Four Potential Contributory Factors were also identified:
- an inaccurate perception of the crew regarding the runway in use
- time pressure and distraction in the cockpit
- use of a short taxiway to the runway which left little time for the crew to build an appropriate perception of the actual situation
- simultaneous management by the ATC of a VFR flight and another IFR flight leaving from runway 33.
Overall, it was considered that this Serious Incident highlighted the weakness of safety barriers when they are based solely on crew/controller communications and the vigilance of crews and controllers. It also demonstrated that these safety barriers are not always a guarantee against the risk of runway incursion, a problem which is greater at airports such as Basel-Mulhouse where the configuration allows takeoffs in both directions from short intermediate taxiways.
It was also considered that the following could have contributed to the prevention of this event:
- implementation of specific phraseology to reduce the risk of confusion and to inform crews of the reasons for holding short. When SERA ‘C’ entered into force in October 2017, this phraseology was generalised to all aerodromes;
- implementation of a system for monitoring surface movements and automatic detection of runway incursions (A-SMGCS Level 2). Implementation at Basel-Mulhouse is planned later in 2018.
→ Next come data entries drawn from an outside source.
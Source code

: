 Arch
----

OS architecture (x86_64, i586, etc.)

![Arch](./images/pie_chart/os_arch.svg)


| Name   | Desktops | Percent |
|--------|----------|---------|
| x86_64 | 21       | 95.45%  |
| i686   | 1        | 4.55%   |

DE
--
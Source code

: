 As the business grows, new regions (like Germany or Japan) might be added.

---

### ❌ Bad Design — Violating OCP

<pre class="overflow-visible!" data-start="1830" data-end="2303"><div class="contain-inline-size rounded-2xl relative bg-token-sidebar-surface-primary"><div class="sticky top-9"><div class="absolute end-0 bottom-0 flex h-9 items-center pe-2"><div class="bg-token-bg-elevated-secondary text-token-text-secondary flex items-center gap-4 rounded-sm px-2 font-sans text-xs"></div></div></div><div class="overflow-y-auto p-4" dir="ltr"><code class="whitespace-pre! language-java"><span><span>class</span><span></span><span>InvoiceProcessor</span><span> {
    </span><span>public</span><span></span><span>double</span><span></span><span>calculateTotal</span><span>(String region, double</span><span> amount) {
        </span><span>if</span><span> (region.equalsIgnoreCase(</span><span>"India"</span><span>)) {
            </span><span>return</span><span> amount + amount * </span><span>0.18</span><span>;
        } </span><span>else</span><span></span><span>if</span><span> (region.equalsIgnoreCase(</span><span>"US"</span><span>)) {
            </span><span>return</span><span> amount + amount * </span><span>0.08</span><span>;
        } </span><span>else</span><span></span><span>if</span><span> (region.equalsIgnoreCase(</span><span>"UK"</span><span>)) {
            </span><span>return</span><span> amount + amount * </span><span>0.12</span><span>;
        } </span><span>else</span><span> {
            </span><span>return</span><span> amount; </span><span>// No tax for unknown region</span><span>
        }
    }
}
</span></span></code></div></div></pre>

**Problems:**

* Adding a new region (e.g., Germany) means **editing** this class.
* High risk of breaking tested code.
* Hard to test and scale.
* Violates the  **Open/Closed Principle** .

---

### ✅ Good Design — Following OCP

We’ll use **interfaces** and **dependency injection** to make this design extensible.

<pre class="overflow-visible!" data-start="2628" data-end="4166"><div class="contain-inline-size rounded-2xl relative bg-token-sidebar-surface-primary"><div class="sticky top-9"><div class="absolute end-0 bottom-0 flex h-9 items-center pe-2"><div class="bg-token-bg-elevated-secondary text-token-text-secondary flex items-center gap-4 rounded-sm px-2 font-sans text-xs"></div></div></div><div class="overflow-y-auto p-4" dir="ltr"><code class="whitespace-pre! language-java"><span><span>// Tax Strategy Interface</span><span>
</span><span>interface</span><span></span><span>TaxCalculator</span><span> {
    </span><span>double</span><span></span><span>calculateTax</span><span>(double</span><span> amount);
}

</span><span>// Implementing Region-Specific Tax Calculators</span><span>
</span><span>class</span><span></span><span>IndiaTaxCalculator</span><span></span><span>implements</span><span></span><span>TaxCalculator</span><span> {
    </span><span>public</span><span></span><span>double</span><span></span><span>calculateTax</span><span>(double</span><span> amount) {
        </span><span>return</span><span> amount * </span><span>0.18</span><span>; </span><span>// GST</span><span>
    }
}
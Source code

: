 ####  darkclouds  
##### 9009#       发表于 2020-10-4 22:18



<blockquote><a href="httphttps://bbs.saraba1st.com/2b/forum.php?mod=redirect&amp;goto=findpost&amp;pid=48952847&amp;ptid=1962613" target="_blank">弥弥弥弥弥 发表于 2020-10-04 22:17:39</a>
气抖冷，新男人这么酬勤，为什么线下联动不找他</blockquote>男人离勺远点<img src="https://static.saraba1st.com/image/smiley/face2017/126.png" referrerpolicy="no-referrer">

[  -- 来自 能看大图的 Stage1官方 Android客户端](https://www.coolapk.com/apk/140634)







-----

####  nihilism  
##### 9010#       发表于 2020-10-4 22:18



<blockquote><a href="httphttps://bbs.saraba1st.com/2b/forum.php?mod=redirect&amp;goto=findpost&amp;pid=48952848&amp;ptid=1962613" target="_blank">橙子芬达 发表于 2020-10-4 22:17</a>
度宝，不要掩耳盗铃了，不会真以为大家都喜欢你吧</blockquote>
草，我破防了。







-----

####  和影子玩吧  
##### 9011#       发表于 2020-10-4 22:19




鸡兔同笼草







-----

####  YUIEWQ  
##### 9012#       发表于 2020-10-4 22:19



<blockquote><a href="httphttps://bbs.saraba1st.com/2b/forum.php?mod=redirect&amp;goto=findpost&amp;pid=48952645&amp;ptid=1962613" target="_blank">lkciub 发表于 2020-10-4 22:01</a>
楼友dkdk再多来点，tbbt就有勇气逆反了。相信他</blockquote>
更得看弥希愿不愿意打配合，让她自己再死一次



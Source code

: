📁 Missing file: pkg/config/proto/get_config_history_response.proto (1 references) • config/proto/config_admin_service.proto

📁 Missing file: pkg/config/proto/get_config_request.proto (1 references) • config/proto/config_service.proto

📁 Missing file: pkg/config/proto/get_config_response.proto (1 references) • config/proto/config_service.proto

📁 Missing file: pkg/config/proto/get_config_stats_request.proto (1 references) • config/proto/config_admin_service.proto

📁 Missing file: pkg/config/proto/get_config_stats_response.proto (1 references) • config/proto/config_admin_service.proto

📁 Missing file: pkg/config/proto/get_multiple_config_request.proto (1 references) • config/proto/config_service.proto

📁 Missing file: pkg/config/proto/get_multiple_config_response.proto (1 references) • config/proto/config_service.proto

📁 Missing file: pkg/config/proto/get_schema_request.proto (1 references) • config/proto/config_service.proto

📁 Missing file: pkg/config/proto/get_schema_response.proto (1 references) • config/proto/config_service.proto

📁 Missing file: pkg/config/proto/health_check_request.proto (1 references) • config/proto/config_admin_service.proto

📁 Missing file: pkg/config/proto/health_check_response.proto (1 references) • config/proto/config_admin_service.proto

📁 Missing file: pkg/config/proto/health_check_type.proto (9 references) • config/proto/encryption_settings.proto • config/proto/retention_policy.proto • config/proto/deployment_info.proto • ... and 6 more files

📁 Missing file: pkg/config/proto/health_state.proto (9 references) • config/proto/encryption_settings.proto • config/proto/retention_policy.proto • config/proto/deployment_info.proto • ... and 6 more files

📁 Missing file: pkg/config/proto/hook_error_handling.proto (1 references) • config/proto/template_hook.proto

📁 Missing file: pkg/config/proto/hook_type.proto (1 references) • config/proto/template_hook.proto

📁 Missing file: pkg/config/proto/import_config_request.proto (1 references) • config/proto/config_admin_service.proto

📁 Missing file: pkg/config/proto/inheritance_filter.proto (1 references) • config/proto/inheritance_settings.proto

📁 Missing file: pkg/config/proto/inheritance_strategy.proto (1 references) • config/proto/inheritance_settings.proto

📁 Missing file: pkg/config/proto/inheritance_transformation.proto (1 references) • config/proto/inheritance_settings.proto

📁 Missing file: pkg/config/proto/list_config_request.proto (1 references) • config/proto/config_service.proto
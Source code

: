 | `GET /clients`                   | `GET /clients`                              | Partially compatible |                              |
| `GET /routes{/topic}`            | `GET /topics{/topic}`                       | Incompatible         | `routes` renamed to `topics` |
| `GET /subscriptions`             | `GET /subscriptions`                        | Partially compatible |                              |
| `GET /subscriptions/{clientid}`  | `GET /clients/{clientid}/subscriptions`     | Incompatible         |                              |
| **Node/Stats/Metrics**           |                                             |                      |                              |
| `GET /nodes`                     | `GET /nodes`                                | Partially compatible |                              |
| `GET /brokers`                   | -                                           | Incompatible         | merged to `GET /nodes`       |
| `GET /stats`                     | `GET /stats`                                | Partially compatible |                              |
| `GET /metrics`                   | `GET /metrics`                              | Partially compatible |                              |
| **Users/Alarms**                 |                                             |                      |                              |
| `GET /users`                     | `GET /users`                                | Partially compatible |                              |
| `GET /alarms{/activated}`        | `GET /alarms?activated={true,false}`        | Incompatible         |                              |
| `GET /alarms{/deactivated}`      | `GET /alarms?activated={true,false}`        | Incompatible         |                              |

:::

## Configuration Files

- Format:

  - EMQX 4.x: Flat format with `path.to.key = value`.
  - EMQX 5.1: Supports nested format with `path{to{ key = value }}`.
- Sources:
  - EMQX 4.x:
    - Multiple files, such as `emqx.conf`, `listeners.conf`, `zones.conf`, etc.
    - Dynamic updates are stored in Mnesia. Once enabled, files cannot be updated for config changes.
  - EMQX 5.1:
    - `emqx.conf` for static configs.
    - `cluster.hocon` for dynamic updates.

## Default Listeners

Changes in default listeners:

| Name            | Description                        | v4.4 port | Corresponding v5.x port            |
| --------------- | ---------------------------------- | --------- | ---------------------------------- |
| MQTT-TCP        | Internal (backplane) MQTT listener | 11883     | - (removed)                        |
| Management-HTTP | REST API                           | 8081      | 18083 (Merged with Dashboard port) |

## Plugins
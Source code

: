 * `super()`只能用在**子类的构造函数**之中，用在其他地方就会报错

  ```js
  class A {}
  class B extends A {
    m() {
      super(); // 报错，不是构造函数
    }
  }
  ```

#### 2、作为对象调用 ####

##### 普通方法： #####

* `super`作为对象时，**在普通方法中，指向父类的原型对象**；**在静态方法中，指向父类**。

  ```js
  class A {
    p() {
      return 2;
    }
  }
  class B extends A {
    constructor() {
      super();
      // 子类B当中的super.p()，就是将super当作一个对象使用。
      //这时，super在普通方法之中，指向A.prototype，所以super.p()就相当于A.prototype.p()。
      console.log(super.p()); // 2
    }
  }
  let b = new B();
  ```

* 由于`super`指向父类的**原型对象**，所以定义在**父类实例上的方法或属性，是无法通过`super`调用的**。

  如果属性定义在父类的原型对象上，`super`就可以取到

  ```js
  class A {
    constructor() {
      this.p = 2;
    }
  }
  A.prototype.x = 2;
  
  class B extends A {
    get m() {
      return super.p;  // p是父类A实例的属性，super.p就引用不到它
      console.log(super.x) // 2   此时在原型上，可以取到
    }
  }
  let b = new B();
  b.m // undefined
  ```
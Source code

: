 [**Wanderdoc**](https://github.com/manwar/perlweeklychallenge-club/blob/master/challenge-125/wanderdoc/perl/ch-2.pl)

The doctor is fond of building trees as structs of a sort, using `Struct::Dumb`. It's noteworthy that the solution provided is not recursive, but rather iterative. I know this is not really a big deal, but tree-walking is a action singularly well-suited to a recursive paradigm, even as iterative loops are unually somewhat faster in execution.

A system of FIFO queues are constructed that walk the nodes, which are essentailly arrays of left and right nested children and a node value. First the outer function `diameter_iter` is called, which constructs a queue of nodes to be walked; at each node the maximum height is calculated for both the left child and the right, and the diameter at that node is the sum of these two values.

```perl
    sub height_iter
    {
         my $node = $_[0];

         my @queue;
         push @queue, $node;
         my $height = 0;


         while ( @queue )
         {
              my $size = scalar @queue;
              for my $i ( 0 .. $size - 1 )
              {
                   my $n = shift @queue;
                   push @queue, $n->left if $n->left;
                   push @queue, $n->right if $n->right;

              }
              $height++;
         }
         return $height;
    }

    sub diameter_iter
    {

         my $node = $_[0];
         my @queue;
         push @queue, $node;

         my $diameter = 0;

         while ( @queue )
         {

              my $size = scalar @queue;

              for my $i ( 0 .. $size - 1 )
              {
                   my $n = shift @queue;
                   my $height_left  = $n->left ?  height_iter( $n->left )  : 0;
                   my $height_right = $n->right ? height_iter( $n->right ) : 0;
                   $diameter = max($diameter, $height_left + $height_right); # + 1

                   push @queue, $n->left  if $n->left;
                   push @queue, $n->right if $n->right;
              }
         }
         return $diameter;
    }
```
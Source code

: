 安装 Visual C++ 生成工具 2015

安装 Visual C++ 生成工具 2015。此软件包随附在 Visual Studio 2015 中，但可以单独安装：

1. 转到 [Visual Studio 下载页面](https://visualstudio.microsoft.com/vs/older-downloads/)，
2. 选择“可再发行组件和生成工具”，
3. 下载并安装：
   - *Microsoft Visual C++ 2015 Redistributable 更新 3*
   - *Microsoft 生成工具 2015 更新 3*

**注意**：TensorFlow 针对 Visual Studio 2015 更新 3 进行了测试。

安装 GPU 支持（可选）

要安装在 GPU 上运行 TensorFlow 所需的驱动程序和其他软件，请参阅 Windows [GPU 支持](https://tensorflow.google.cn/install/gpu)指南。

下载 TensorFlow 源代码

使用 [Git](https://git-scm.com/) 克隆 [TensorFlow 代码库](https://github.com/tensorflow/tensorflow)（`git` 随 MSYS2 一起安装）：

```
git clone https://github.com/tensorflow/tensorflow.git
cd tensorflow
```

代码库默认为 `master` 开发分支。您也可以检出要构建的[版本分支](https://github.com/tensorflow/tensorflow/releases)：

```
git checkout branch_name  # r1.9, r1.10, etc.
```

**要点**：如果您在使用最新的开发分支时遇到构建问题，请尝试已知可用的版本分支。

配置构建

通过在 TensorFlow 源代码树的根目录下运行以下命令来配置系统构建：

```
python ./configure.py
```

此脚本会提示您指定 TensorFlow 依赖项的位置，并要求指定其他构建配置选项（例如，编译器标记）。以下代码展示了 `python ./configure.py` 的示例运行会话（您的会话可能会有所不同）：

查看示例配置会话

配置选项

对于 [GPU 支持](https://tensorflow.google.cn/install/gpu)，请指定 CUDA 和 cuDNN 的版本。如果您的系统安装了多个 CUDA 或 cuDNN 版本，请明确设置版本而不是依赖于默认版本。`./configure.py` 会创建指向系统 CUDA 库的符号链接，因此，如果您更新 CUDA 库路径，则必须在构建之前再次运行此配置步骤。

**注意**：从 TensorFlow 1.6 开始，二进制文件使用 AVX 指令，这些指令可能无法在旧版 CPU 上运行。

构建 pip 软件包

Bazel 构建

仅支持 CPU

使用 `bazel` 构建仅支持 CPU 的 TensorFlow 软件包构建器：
Safety Action taken as a result of the Investigation was noted as having included, but not been limited to, the following:
- Eleven days after the occurrence a directive was issued prohibiting takeoffs in the opposite direction to the runway in use unless the aircraft involved used the full length of the runway.
- An Instruction was subsequently issued to controllers to cease mention of the runway in any clearances to hold short of holding points.
The Final Report was issued on 28 March 2018. No Safety Recommendations were made.